Ice samples were taken from the top ~ 10 cm of glacier surfaces, chipped away and collected with EtOH-sterilized field equipment (shovels, picks) that were washed thoroughly between collections. Glacier ice was stored in 20 L plastic containers, transported to the University of Otago and thawed slowly at 4 °C over several days. To observe microinvertebrate specimens, melted glacier water was gravity filtered through Whatman 1 paper employing a Bückner funnel, viewed by stereomicroscopy and sorted into phylogroups based on morphology. Images were captured with a Leica M205 C stereomicroscope using LAS software.

DNA extraction and PCR

Individual microinvertebrates were captured in 1–3 μl of glacier meltwater using a fine pipet and transferred into 7 μl of 70% EtOH for storage. To extract DNA, EtOH was evaporated on a 65 °C heat block for ~ 5 min with lid open, and 10 μl of a solution containing 25 mM Tris pH 8.5, 50 mM KCl, 5 mM MgCl2, Proteinase K (20 μg/μl) was added. Following incubation at 55 °C for 20 min, Proteinase K was inactivated by heating at 95 °C for 2 min and 1 μl was removed for polymerase chain reaction (PCR) analysis. DNA samples representing individual glacier specimens are archived in the laboratory of PKD. PCR reactions contained 1X Takara mix (Takara, Japan), 0.4 μM respective barcode primers [18S rRNA36; cytochrome c oxidase subunit 1 (CO1)37], 1 μl template in a total reaction volume of 25 μl balanced with H2O. Primers were: 18S2a-GATCCTTCCGCAGGTTCACC, 18S11b-GTCAGAGGTTCGAAGGCG36; HCO-TAAACTTCAGGGTGACCAAAAAATCA, LCO-GGTCAACAAATCATAAAGATATTGG37, respectively.

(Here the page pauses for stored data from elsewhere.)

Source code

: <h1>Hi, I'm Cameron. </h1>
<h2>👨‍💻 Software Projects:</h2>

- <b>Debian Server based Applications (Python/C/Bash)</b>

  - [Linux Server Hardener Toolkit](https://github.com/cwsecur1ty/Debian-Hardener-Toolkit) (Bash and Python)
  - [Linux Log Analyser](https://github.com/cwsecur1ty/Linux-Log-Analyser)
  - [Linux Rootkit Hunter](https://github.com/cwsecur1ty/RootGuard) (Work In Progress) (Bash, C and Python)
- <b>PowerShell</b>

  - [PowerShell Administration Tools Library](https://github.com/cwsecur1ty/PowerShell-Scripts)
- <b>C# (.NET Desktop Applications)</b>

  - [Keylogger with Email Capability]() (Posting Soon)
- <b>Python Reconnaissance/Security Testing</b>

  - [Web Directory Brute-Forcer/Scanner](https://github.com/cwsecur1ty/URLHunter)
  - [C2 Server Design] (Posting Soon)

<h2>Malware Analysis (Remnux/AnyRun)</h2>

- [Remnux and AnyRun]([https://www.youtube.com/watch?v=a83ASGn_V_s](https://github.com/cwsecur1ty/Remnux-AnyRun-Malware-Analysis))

Conditions for PCR were 95 °C for 2 min, then 94 °C (20 s)/45 °C for CO1, 54 °C for 18S rRNA (40 s)/72 °C (45 s) for 35 cycles, then 72 °C for 5 min. Aliquots were run on 0.8% agarose gels with EtBr and visualized by UV light. Positive samples were sequenced on both strands with respective PCR primers at the Genetics Services Facility (University of Otago, Dunedin).

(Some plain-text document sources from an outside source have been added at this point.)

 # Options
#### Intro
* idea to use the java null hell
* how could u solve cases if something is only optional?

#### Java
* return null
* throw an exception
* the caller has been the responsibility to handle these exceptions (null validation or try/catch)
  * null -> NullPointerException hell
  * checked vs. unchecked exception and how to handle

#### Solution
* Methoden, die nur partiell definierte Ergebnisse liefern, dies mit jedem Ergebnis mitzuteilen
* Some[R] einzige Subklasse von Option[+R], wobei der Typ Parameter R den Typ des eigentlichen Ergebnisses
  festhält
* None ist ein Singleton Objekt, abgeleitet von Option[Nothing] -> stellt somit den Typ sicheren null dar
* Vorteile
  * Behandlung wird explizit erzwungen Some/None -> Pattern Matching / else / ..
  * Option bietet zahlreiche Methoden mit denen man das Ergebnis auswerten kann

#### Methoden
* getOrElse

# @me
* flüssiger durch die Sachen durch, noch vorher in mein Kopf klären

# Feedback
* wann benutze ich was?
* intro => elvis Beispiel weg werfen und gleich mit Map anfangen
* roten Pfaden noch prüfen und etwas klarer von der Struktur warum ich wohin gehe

DNA sequence and data analyses

Sanger-sequenced DNA chromatograms were assembled and trimmed to remove primer sequence and low-quality base reads using 4 Peaks software53. BLASTn searches of assembled and cleaned sequences against the GenBank non-redundant nucleotide database were performed in 4 Peaks. New multi-sequence alignments were created within each phylum by combining new sequences with existing sequences drawn from Genbank (Suppl. Info., Table S1) using MAFFT v7.45054 employing default parameters. Using these alignments pairwise genetic distances were calculated by the Kimura 2-parameter correction in MEGA655. MrBayes v3.2.7a56 was used to infer phylogenetic relationships among animal taxa by the General Time Reversible model of molecular evolution with invariant sites and a gamma distribution of rates (GTR + I + G). MrBayes was run on the CIPRES Science Gateway57 for 100 million Metropolis-coupled Markov Chain Monte Carlo (MCMCMC) generations with one cold and three heated chains, sampling every 10,000 generations. The R package RWTY v1.0.158 was used to assess convergence of MCMCMC runs ensuring that the posterior sample was stationary and that the posterior sample of trees in independent runs recovered similar posterior probabilities for nodes. After evaluation, the first 50% of trees were removed as burn-in and the remaining sample was retained to infer a majority rule consensus tree. Haplotypes, as defined by unique CO1 sequences within a population, were created for each phylum by HaplowebMaker59 using default parameters (delimiter, mask error, radius proportion), and TCS software60, a Java program to estimate gene genealogies including multifurcations and/or reticulations by statistical parsimony61.